=== DESCRIPTION OF THE TASK ===
Beginning with the line that contains "[Michał Romiszewski](https://github.com/mromiszewski) |", transcribe every line down to the end of the entries, exactly, and no other lines.

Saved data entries
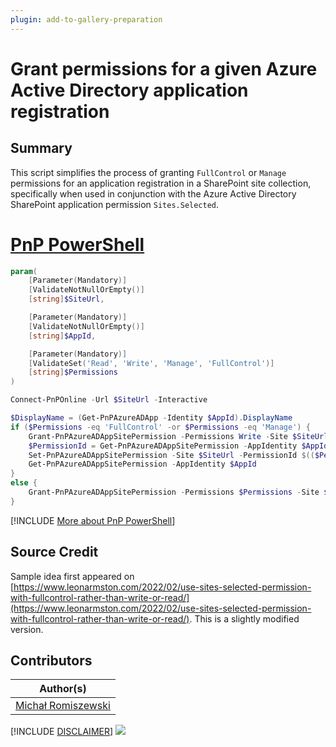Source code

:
 ```yaml
---
plugin: add-to-gallery-preparation
---
```


# Grant permissions for a given Azure Active Directory application registration

## Summary
This script simplifies the process of granting `FullControl` or `Manage` permissions for an application registration in a SharePoint site collection, specifically when used in conjunction with the Azure Active Directory SharePoint application permission `Sites.Selected`.

# [PnP PowerShell](#tab/pnpps)

```powershell
param(
    [Parameter(Mandatory)]
    [ValidateNotNullOrEmpty()]
    [string]$SiteUrl,

    [Parameter(Mandatory)]
    [ValidateNotNullOrEmpty()]
    [string]$AppId,

    [Parameter(Mandatory)]
    [ValidateSet('Read', 'Write', 'Manage', 'FullControl')]
    [string]$Permissions
)

Connect-PnPOnline -Url $SiteUrl -Interactive

$DisplayName = (Get-PnPAzureADApp -Identity $AppId).DisplayName
if ($Permissions -eq 'FullControl' -or $Permissions -eq 'Manage') {    
    Grant-PnPAzureADAppSitePermission -Permissions Write -Site $SiteUrl -AppId $AppId -DisplayName $DisplayName | Out-Null
    $PermissionId = Get-PnPAzureADAppSitePermission -AppIdentity $AppId
    Set-PnPAzureADAppSitePermission -Site $SiteUrl -PermissionId $(($PermissionId).Id) -Permissions $Permissions | Out-Null
    Get-PnPAzureADAppSitePermission -AppIdentity $AppId
}
else {
    Grant-PnPAzureADAppSitePermission -Permissions $Permissions -Site $SiteUrl -AppId $AppId -DisplayName $DisplayName
}
```
[!INCLUDE [More about PnP PowerShell](../../docfx/includes/MORE-PNPPS.md)]


## Source Credit

Sample idea first appeared on [https://www.leonarmston.com/2022/02/use-sites-selected-permission-with-fullcontrol-rather-than-write-or-read/](https://www.leonarmston.com/2022/02/use-sites-selected-permission-with-fullcontrol-rather-than-write-or-read/). This is a slightly modified version.

## Contributors

| Author(s) |
|-----------|
| [Michał Romiszewski](https://github.com/mromiszewski) |


[!INCLUDE [DISCLAIMER](../../docfx/includes/DISCLAIMER.md)]
<img src="https://pnptelemetry.azurewebsites.net/script-samples/scripts/spo-grant-app-site-permission" aria-hidden="true" />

=== RESPONSE TO THE EXERCISE ===
| [Michał Romiszewski](https://github.com/mromiszewski) |


[!INCLUDE [DISCLAIMER](../../docfx/includes/DISCLAIMER.md)]
<img src="https://pnptelemetry.azurewebsites.net/script-samples/scripts/spo-grant-app-site-permission" aria-hidden="true" />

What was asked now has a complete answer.